No record may be left out; print them all verbatim.

══ INPUT RECORDS

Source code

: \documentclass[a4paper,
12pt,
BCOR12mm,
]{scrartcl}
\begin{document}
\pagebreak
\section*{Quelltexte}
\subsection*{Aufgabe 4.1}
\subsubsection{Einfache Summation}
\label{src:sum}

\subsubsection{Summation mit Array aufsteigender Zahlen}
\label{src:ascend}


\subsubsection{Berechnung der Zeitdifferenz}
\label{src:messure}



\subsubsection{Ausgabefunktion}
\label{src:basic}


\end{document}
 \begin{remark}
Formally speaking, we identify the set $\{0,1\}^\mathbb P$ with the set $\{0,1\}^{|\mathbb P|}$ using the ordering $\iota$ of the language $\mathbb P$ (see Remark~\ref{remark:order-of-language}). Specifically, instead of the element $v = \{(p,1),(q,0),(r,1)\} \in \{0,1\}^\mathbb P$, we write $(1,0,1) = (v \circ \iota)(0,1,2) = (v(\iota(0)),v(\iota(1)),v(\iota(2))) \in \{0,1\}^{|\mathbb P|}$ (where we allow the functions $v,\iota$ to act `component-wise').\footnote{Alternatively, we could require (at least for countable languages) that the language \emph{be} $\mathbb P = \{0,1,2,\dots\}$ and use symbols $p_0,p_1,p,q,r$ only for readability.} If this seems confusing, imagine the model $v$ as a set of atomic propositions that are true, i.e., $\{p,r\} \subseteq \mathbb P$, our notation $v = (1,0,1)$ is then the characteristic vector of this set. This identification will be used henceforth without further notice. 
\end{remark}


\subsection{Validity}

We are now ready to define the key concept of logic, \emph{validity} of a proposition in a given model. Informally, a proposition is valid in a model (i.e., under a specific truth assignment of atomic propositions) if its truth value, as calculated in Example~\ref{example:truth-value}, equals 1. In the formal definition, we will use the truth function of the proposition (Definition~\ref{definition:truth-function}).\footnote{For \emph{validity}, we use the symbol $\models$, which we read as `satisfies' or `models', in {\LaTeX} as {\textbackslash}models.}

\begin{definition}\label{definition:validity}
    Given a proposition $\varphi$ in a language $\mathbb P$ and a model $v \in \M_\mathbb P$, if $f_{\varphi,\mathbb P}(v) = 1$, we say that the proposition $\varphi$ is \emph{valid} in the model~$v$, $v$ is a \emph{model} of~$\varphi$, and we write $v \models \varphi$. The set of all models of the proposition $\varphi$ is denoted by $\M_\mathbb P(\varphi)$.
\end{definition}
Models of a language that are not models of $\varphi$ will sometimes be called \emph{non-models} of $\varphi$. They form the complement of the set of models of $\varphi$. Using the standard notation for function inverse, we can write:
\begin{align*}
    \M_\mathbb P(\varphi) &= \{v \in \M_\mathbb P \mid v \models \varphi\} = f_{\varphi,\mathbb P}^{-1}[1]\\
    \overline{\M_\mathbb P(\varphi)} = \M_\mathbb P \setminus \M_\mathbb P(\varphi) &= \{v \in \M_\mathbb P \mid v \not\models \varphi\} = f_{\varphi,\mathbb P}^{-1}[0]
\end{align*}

════

* **YOUR SOLUTION**
Source code

: \documentclass[a4paper,
12pt,
BCOR12mm,
]{scrartcl}
\begin{document}
\pagebreak
\section*{Quelltexte}
\subsection*{Aufgabe 4.1}
\subsubsection{Einfache Summation}
\label{src:sum}

\subsubsection{Summation mit Array aufsteigender Zahlen}
\label{src:ascend}


\subsubsection{Berechnung der Zeitdifferenz}
\label{src:messure}



\subsubsection{Ausgabefunktion}
\label{src:basic}


\end{document}
 \begin{remark}
Formally speaking, we identify the set $\{0,1\}^\mathbb P$ with the set $\{0,1\}^{|\mathbb P|}$ using the ordering $\iota$ of the language $\mathbb P$ (see Remark~\ref{remark:order-of-language}). Specifically, instead of the element $v = \{(p,1),(q,0),(r,1)\} \in \{0,1\}^\mathbb P$, we write $(1,0,1) = (v \circ \iota)(0,1,2) = (v(\iota(0)),v(\iota(1)),v(\iota(2))) \in \{0,1\}^{|\mathbb P|}$ (where we allow the functions $v,\iota$ to act `component-wise').\footnote{Alternatively, we could require (at least for countable languages) that the language \emph{be} $\mathbb P = \{0,1,2,\dots\}$ and use symbols $p_0,p_1,p,q,r$ only for readability.} If this seems confusing, imagine the model $v$ as a set of atomic propositions that are true, i.e., $\{p,r\} \subseteq \mathbb P$, our notation $v = (1,0,1)$ is then the characteristic vector of this set. This identification will be used henceforth without further notice. 
\end{remark}


\subsection{Validity}

We are now ready to define the key concept of logic, \emph{validity} of a proposition in a given model. Informally, a proposition is valid in a model (i.e., under a specific truth assignment of atomic propositions) if its truth value, as calculated in Example~\ref{example:truth-value}, equals 1. In the formal definition, we will use the truth function of the proposition (Definition~\ref{definition:truth-function}).\footnote{For \emph{validity}, we use the symbol $\models$, which we read as `satisfies' or `models', in {\LaTeX} as {\textbackslash}models.}

\begin{definition}\label{definition:validity}
    Given a proposition $\varphi$ in a language $\mathbb P$ and a model $v \in \M_\mathbb P$, if $f_{\varphi,\mathbb P}(v) = 1$, we say that the proposition $\varphi$ is \emph{valid} in the model~$v$, $v$ is a \emph{model} of~$\varphi$, and we write $v \models \varphi$. The set of all models of the proposition $\varphi$ is denoted by $\M_\mathbb P(\varphi)$.
\end{definition}
Models of a language that are not models of $\varphi$ will sometimes be called \emph{non-models} of $\varphi$. They form the complement of the set of models of $\varphi$. Using the standard notation for function inverse, we can write:
\begin{align*}
    \M_\mathbb P(\varphi) &= \{v \in \M_\mathbb P \mid v \models \varphi\} = f_{\varphi,\mathbb P}^{-1}[1]\\
    \overline{\M_\mathbb P(\varphi)} = \M_\mathbb P \setminus \M_\mathbb P(\varphi) &= \{v \in \M_\mathbb P \mid v \not\models \varphi\} = f_{\varphi,\mathbb P}^{-1}[0]
\end{align*}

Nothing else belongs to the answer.